「くろむぎ(黒麦)」とは蕎麦の異名らしい。
いつも行ける場所ではないので、久しぶりに訪れ西所沢の駅を出て右に折れ交差点を渡り左に折れて歩きながら「もしかしたら今日は定休日だったのでは」とどきどきし、暖簾が出ているのが見えるとうれしくてにんまりしてしまった。
行きの電車でよしもとばななさんのエッセイを読んでいて、ちょうど「蕎麦湯のうまい店は蕎麦もうまい。その逆はあり?」という箇所に行き当たっていたのだが、この店は蕎麦・蕎麦湯はもちろん何もかもがうまい。神経がすべてに行き届いている。
生ビールを頼んで蕎麦味噌が一緒に出てくると、蕎麦屋に来たんだなあと思う。ほんとは日本酒が頼みたかったけれど、お昼少し前なので、蕎麦屋とは言えビールがぎりぎりのところだ。

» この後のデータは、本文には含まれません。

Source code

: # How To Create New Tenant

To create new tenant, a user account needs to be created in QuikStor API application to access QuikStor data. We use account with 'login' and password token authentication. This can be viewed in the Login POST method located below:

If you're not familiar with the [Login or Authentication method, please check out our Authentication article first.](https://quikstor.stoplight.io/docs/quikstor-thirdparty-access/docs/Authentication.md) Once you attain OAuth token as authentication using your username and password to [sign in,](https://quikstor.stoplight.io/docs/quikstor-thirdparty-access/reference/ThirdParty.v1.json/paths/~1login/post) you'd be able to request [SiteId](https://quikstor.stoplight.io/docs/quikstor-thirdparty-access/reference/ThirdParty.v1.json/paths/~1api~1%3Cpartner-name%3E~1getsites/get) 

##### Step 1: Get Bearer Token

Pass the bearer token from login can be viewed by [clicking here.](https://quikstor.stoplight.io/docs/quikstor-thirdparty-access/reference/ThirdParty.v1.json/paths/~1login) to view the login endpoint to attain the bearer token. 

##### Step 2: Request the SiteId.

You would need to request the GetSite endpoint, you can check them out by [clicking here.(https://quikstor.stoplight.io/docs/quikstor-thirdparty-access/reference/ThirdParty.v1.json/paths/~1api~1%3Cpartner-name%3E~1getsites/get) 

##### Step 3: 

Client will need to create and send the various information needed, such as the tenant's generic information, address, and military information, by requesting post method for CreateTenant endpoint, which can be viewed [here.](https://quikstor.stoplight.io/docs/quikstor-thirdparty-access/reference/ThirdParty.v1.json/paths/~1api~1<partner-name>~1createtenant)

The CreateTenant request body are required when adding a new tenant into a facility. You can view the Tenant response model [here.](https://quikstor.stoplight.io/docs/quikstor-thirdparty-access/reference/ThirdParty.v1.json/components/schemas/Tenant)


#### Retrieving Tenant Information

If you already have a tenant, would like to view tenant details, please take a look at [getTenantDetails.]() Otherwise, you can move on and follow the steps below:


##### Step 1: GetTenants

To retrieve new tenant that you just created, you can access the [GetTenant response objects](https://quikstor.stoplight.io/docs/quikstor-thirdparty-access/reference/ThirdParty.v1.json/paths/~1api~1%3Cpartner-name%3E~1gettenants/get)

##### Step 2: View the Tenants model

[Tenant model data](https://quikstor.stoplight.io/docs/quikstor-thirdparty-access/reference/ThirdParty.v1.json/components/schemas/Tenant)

蕎麦味噌を口に含む。香ばしく適度な甘みがあり、うまい。
頼んだのは盛り蕎麦と天丼ミニのセット。
天丼の海老と蕎麦をあてに生ビールを。
海老が上等。噛み取った断面が弾けている。
そして蕎麦は口中に蕎麦の香りが広がる細切りだ! 喉を滑って行く食感も申し分ない。
そばつゆの滋味ある甘みも絶品と言えるだろう。
そして蕎麦湯。白く清らなそれはまったりとこくがある。うまい。
電車を乗り継いででもまた行きたい店だ。